Brezza, calma e sole. Siedo su una spiaggia del parco nazionale di Thy, la riserva naturale più grande della Danimarca. Il mare è placido. Sembra così lontano e diverso da quello dei racconti di tempeste, di vite spezzate, di nomi finiti tra le alghe brune del fondale. Eppure è lo stesso. Lo conferma la fama di cui gode il servizio di salvataggio locale. Per secoli ha pattugliato queste coste alla ricerca di navi in difficoltà. Per accedere al mare nei giorni di tempesta il personale di salvataggio aprì una via che si snoda protetta tra le dune deserte. Un cammino di sabbia, che oggi è diventato un sentiero percorribile solo a piedi, il Vestkyststien (sentiero della costa ovest). Ed è per questo che sono qui. Nei prossimi giorni mi aspettano i suoi oltre 80 chilometri di spiagge e foreste: il lato più selvaggio della Danimarca.
Parto da Agger Tange, verso nord.

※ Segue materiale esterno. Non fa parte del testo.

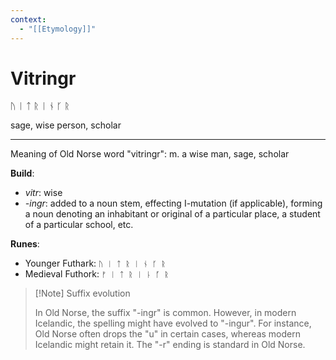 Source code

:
 ```yaml
---
context:
  - "[[Etymology]]"
---
```


# Vitringr

ᚢ ᛁ ᛏ ᚱ ᛁ ᚾ ᚴ ᚱ

sage, wise person, scholar

---

Meaning of Old Norse word "vitringr": m. a wise man, sage, scholar

**Build**:
- _vitr_: wise
- _-ingr_: added to a noun stem, effecting I-mutation (if applicable), forming a noun denoting an inhabitant or original of a particular place, a student of a particular school, etc.

**Runes**:
- Younger Futhark: `ᚢ ᛁ ᛏ ᚱ ᛁ ᚾ ᚴ ᚱ`
- Medieval Futhork: `ᚠ ᛁ ᛏ ᚱ ᛁ ᚿ ᚵ ᚱ`

> [!Note] Suffix evolution
>
> In Old Norse, the suffix "-ingr" is common. However, in modern Icelandic, the spelling might have evolved to "-ingur". For instance, Old Norse often drops the "u" in certain cases, whereas modern Icelandic might retain it. The "-r" ending is standard in Old Norse.
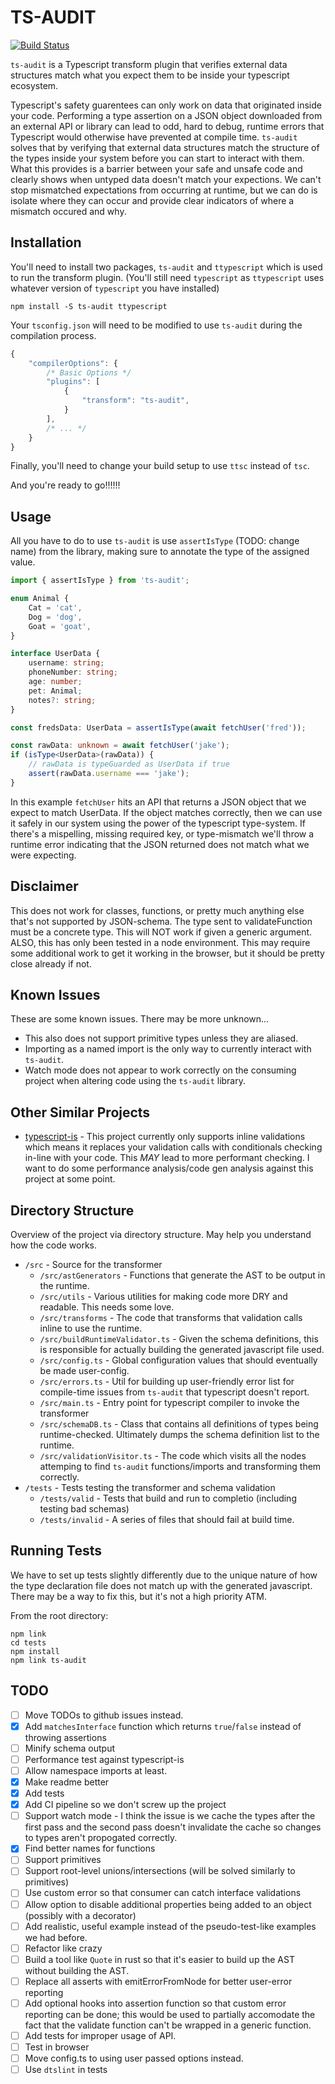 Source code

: # TS-AUDIT

[![Build
Status](https://travis-ci.com/jacobgardner/ts-audit.svg?branch=master)](https://travis-ci.com/jacobgardner/ts-audit)

`ts-audit` is a Typescript transform plugin that verifies external data
structures match what you expect them to be inside your typescript ecosystem.

Typescript's safety guarentees can only work on data that originated inside your
code. Performing a type assertion on a JSON object downloaded from an external
API or library can lead to odd, hard to debug, runtime errors that Typescript
would otherwise have prevented at compile time. `ts-audit` solves that by
verifying that external data structures match the structure of the types inside
your system before you can start to interact with them. What this provides is a
barrier between your safe and unsafe code and clearly shows when untyped data
doesn't match your expections. We can't stop mismatched expectations from
occurring at runtime, but we can do is isolate where they can occur and provide
clear indicators of where a mismatch occured and why.

## Installation

You'll need to install two packages, `ts-audit` and `ttypescript` which is used
to run the transform plugin. (You'll still need `typescript` as `ttypescript`
uses whatever version of `typescript` you have installed)

    npm install -S ts-audit ttypescript

Your `tsconfig.json` will need to be modified to use `ts-audit` during the
compilation process.

```javascript
{
    "compilerOptions": {
        /* Basic Options */
        "plugins": [
            {
                "transform": "ts-audit",
            }
        ],
        /* ... */
    }
}
```

Finally, you'll need to change your build setup to use `ttsc` instead of `tsc`.

And you're ready to go!!!!!!

## Usage

All you have to do to use `ts-audit` is use `assertIsType` (TODO: change
name) from the library, making sure to annotate the type of the assigned value.

```typescript
import { assertIsType } from 'ts-audit';

enum Animal {
    Cat = 'cat',
    Dog = 'dog',
    Goat = 'goat',
}

interface UserData {
    username: string;
    phoneNumber: string;
    age: number;
    pet: Animal;
    notes?: string;
}

const fredsData: UserData = assertIsType(await fetchUser('fred'));

const rawData: unknown = await fetchUser('jake');
if (isType<UserData>(rawData)) {
    // rawData is typeGuarded as UserData if true
    assert(rawData.username === 'jake');
}
```

In this example `fetchUser` hits an API that returns a JSON object that we
expect to match UserData. If the object matches correctly, then we can use it
safely in our system using the power of the typescript type-system. If there's
a mispelling, missing required key, or type-mismatch we'll throw a runtime error
indicating that the JSON returned does not match what we were expecting.

## Disclaimer

This does not work for classes, functions, or pretty much anything else that's
not supported by JSON-schema. The type sent to validateFunction must be a
concrete type. This will NOT work if given a generic argument. ALSO, this has
only been tested in a node environment. This may require some additional work to
get it working in the browser, but it should be pretty close already if not.

## Known Issues

These are some known issues. There may be more unknown...

-   This also does not support primitive types unless they are aliased.
-   Importing as a named import is the only way to currently interact with
    `ts-audit`.
-   Watch mode does not appear to work correctly on the consuming project when
    altering code using the `ts-audit` library.

## Other Similar Projects

-   [typescript-is](https://github.com/woutervh-/typescript-is) - This project
    currently only supports inline validations which means it replaces your
    validation calls with conditionals checking in-line with your code. This
    _MAY_ lead to more performant checking. I want to do some performance
    analysis/code gen analysis against this project at some point.

## Directory Structure

Overview of the project via directory structure. May help you understand how
the code works.

-   `/src` - Source for the transformer
    -   `/src/astGenerators` - Functions that generate the AST to be output in the runtime.
    -   `/src/utils` - Various utilities for making code more DRY and readable. This needs some love.
    -   `/src/transforms` - The code that transforms that validation calls inline to use the runtime.
    -   `/src/buildRuntimeValidator.ts` - Given the schema definitions, this is responsible
        for actually building the generated javascript file used.
    -   `/src/config.ts` - Global configuration values that should eventually be made user-config.
    -   `/src/errors.ts` - Util for building up user-friendly error list for compile-time issues
        from `ts-audit` that typescript doesn't report.
    -   `/src/main.ts` - Entry point for typescript compiler to invoke the transformer
    -   `/src/schemaDB.ts` - Class that contains all definitions of types being runtime-checked.
        Ultimately dumps the schema definition list to the runtime.
    -   `/src/validationVisitor.ts` - The code which visits all the nodes
        attemping to find `ts-audit` functions/imports and transforming them correctly.
-   `/tests` - Tests testing the transformer and schema validation
    -   `/tests/valid` - Tests that build and run to completio (including testing bad schemas)
    -   `/tests/invalid` - A series of files that should fail at build time.

## Running Tests

We have to set up tests slightly differently due to the unique nature of how the
type declaration file does not match up with the generated javascript. There
may be a way to fix this, but it's not a high priority ATM.

From the root directory:

    npm link
    cd tests
    npm install
    npm link ts-audit

## TODO

-   [ ] Move TODOs to github issues instead.
-   [x] Add `matchesInterface` function which returns `true`/`false` instead of
        throwing assertions
-   [ ] Minify schema output
-   [ ] Performance test against typescript-is
-   [ ] Allow namespace imports at least.
-   [x] Make readme better
-   [x] Add tests
-   [x] Add CI pipeline so we don't screw up the project
-   [ ] Support watch mode - I think the issue is we cache the types after the
        first pass and the second pass doesn't invalidate the cache so changes to
        types aren't propogated correctly.
-   [x] Find better names for functions
-   [ ] Support primitives
-   [ ] Support root-level unions/intersections (will be solved similarly to primitives)
-   [ ] Use custom error so that consumer can catch interface validations
-   [ ] Allow option to disable additional properties being added to an object
        (possibly with a decorator)
-   [ ] Add realistic, useful example instead of the pseudo-test-like examples
        we had before.
-   [ ] Refactor like crazy
-   [ ] Build a tool like `Quote` in rust so that it's easier to build up the
        AST without building the AST.
-   [ ] Replace all asserts with emitErrorFromNode for better user-error
        reporting
-   [ ] Add optional hooks into assertion function so that custom error
        reporting can be done; this would be used to partially accomodate the fact that the
        validate function can't be wrapped in a generic function.
-   [ ] Add tests for improper usage of API.
-   [ ] Test in browser
-   [ ] Move config.ts to using user passed options instead.
-   [ ] Use `dtslint` in tests
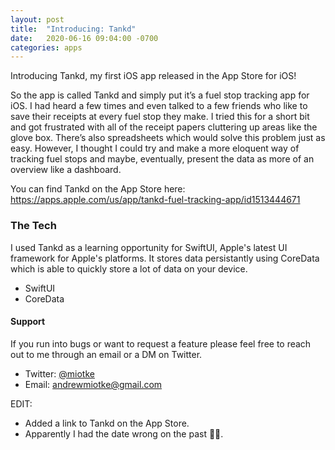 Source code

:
 ```yaml
---
layout: post
title:  "Introducing: Tankd"
date:   2020-06-16 09:04:00 -0700
categories: apps
---
```


Introducing Tankd, my first iOS app released in the App Store for iOS!

So the app is called Tankd and simply put it’s a fuel stop tracking app for iOS. I had heard a few times and even talked to a few friends who like to save their receipts at every fuel stop they make. I tried this for a short bit and got frustrated with all of the receipt papers cluttering up areas like the glove box. There’s also spreadsheets which would solve this problem just as easy. However, I thought I could try and make a more eloquent way of tracking fuel stops and maybe, eventually, present the data as more of an overview like a dashboard. 

You can find Tankd on the App Store here: https://apps.apple.com/us/app/tankd-fuel-tracking-app/id1513444671

### The Tech
I used Tankd as a learning opportunity for SwiftUI, Apple's latest UI framework for Apple's platforms. It stores
data persistantly using CoreData which is able to quickly store a lot of data on your device. 

* SwiftUI
* CoreData



#### Support
If you run into bugs or want to request a feature please feel free to reach out to me through an email or a DM on Twitter.
* Twitter: [@miotke](https://twitter.com/miotke)
* Email: andrewmiotke@gmail.com


EDIT: 
* Added a link to Tankd on the App Store.
* Apparently I had the date wrong on the past 🤦‍♂️.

Il sentiero si getta subito nell’oceano di sabbia che inonda la costa. In pochi passi il mondo scompare dietro le dune. Sembra di essere circondati da enormi onde di terra cristallizzate nell’attimo prima di rompersi in un boato polveroso. Le dune sono tenute insieme da un fitto tappeto di brughi, eriche e mirtilli. Con le loro radici domano la potenza di questa sabbia in movimento, che se fosse libera viaggerebbe lontana, spinta da un vento selvaggio che non smette mai di soffiare. Un vento che prende la rincorsa per centinaia di chilometri sulla pelle liscia del mare del Nord per poi gettarsi di colpo contro la costa. Un vento testardo, tenace, incessante, che ulula nel vuoto, dove non c’è nessuno ad ascoltarlo. Chi potrebbe pensare di vivere solo di sale, vento e sabbia?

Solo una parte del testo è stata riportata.